Records shown
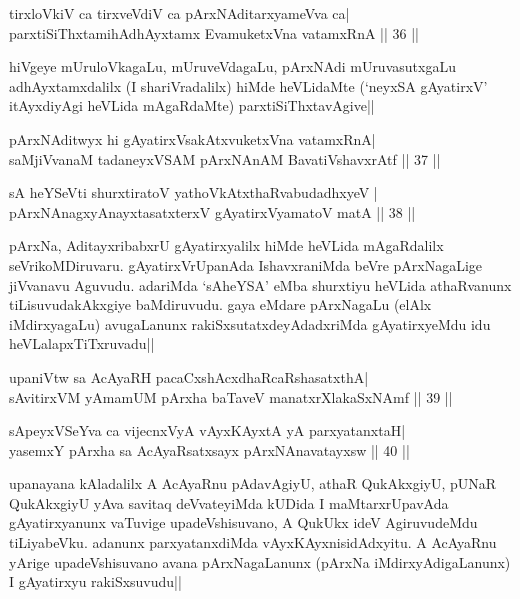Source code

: 
\begin{shl}
tirxloVkiV ca tirxveVdiV ca pArxNAditarxyameVva ca| \\
parxtiSiThxtamihAdhAyxtamx EvamuketxVna vatamxRnA \hfill ||  36 || 
\end{shl}

\begin{artha} 
hiVgeye mUruloVkagaLu, mUruveVdagaLu, pArxNAdi mUruvasutxgaLu 
adhAyxtamxdalilx (I shariVradalilx) hiMde heVLidaMte (`neyxSA 
gAyatirxV' itAyxdiyAgi heVLida mAgaRdaMte) parxtiSiThxtavAgive||
\end{artha}

\begin{shl}
pArxNAditwyx hi gAyatirxVsakAtxvuketxVna vatamxRnA| \\
saMjiVvanaM tadaneyxVSAM pArxNAnAM BavatiVshavxrAtf \hfill ||  37 || 
\end{shl}

\begin{shl}
sA heYSeVti shurxtiratoV yathoVkAtxthaRvabudadhxyeV | \\
pArxNAnagxyAnayxtasatxterxV gAyatirxVyamatoV matA \hfill ||  38 || 
\end{shl}

\begin{artha} 
pArxNa, AditayxribabxrU gAyatirxyalilx hiMde heVLida mAgaRdalilx 
seVrikoMDiruvaru. gAyatirxVrUpanAda IshavxraniMda beVre pArxNagaLige 
jiVvanavu Aguvudu. adariMda `sAheYSA' eMba shurxtiyu heVLida 
athaRvanunx tiLisuvudakAkxgiye baMdiruvudu. gaya eMdare pArxNagaLu 
(elAlx iMdirxyagaLu) avugaLanunx rakiSxsutatxdeyAdadxriMda 
gAyatirxyeMdu idu heVLalapxTiTxruvadu||
\end{artha}


\begin{shl}
upaniVtw sa AcAyaRH pacaCxshAcxdhaRcaRshasatxthA| \\
sAvitirxVM yAmamUM pArxha baTaveV manatxrXlakaSxNAmf \hfill ||  39 ||
\end{shl}

\begin{shl}
sA\s peyxVSeYva ca vijecnxVyA vAyxKAyxtA yA parxyatanxtaH| \\
yasemxY pArxha sa AcAyaRsatxsayx pArxNAnavatayxsw \hfill ||  40 || 
\end{shl}

\begin{artha} 
upanayana kAladalilx A AcAyaRnu pAdavAgiyU, athaR QukAkxgiyU, pUNaR 
QukAkxgiyU yAva savitaq deVvateyiMda kUDida I maMtarxrUpavAda 
gAyatirxyanunx vaTuvige upadeVshisuvano, A QukUkx ideV AgiruvudeMdu 
tiLiyabeVku. adanunx parxyatanxdiMda vAyxKAyxnisidAdxyitu. A AcAyaRnu 
yArige upadeVshisuvano avana pArxNagaLanunx (pArxNa 
iMdirxyAdigaLanunx) I gAyatirxyu rakiSxsuvudu||
\end{artha}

Work required
Write out the material above precisely, leaving each picture behind.

Response box
Source code

: 
\begin{shl}
tirxloVkiV ca tirxveVdiV ca pArxNAditarxyameVva ca| \\
parxtiSiThxtamihAdhAyxtamx EvamuketxVna vatamxRnA \hfill ||  36 || 
\end{shl}

\begin{artha} 
hiVgeye mUruloVkagaLu, mUruveVdagaLu, pArxNAdi mUruvasutxgaLu 
adhAyxtamxdalilx (I shariVradalilx) hiMde heVLidaMte (`neyxSA 
gAyatirxV' itAyxdiyAgi heVLida mAgaRdaMte) parxtiSiThxtavAgive||
\end{artha}

\begin{shl}
pArxNAditwyx hi gAyatirxVsakAtxvuketxVna vatamxRnA| \\
saMjiVvanaM tadaneyxVSAM pArxNAnAM BavatiVshavxrAtf \hfill ||  37 || 
\end{shl}

\begin{shl}
sA heYSeVti shurxtiratoV yathoVkAtxthaRvabudadhxyeV | \\
pArxNAnagxyAnayxtasatxterxV gAyatirxVyamatoV matA \hfill ||  38 || 
\end{shl}

\begin{artha} 
pArxNa, AditayxribabxrU gAyatirxyalilx hiMde heVLida mAgaRdalilx 
seVrikoMDiruvaru. gAyatirxVrUpanAda IshavxraniMda beVre pArxNagaLige 
jiVvanavu Aguvudu. adariMda `sAheYSA' eMba shurxtiyu heVLida 
athaRvanunx tiLisuvudakAkxgiye baMdiruvudu. gaya eMdare pArxNagaLu 
(elAlx iMdirxyagaLu) avugaLanunx rakiSxsutatxdeyAdadxriMda 
gAyatirxyeMdu idu heVLalapxTiTxruvadu||
\end{artha}


\begin{shl}
upaniVtw sa AcAyaRH pacaCxshAcxdhaRcaRshasatxthA| \\
sAvitirxVM yAmamUM pArxha baTaveV manatxrXlakaSxNAmf \hfill ||  39 ||
\end{shl}

\begin{shl}
sA\s peyxVSeYva ca vijecnxVyA vAyxKAyxtA yA parxyatanxtaH| \\
yasemxY pArxha sa AcAyaRsatxsayx pArxNAnavatayxsw \hfill ||  40 || 
\end{shl}

\begin{artha} 
upanayana kAladalilx A AcAyaRnu pAdavAgiyU, athaR QukAkxgiyU, pUNaR 
QukAkxgiyU yAva savitaq deVvateyiMda kUDida I maMtarxrUpavAda 
gAyatirxyanunx vaTuvige upadeVshisuvano, A QukUkx ideV AgiruvudeMdu 
tiLiyabeVku. adanunx parxyatanxdiMda vAyxKAyxnisidAdxyitu. A AcAyaRnu 
yArige upadeVshisuvano avana pArxNagaLanunx (pArxNa 
iMdirxyAdigaLanunx) I gAyatirxyu rakiSxsuvudu||
\end{artha}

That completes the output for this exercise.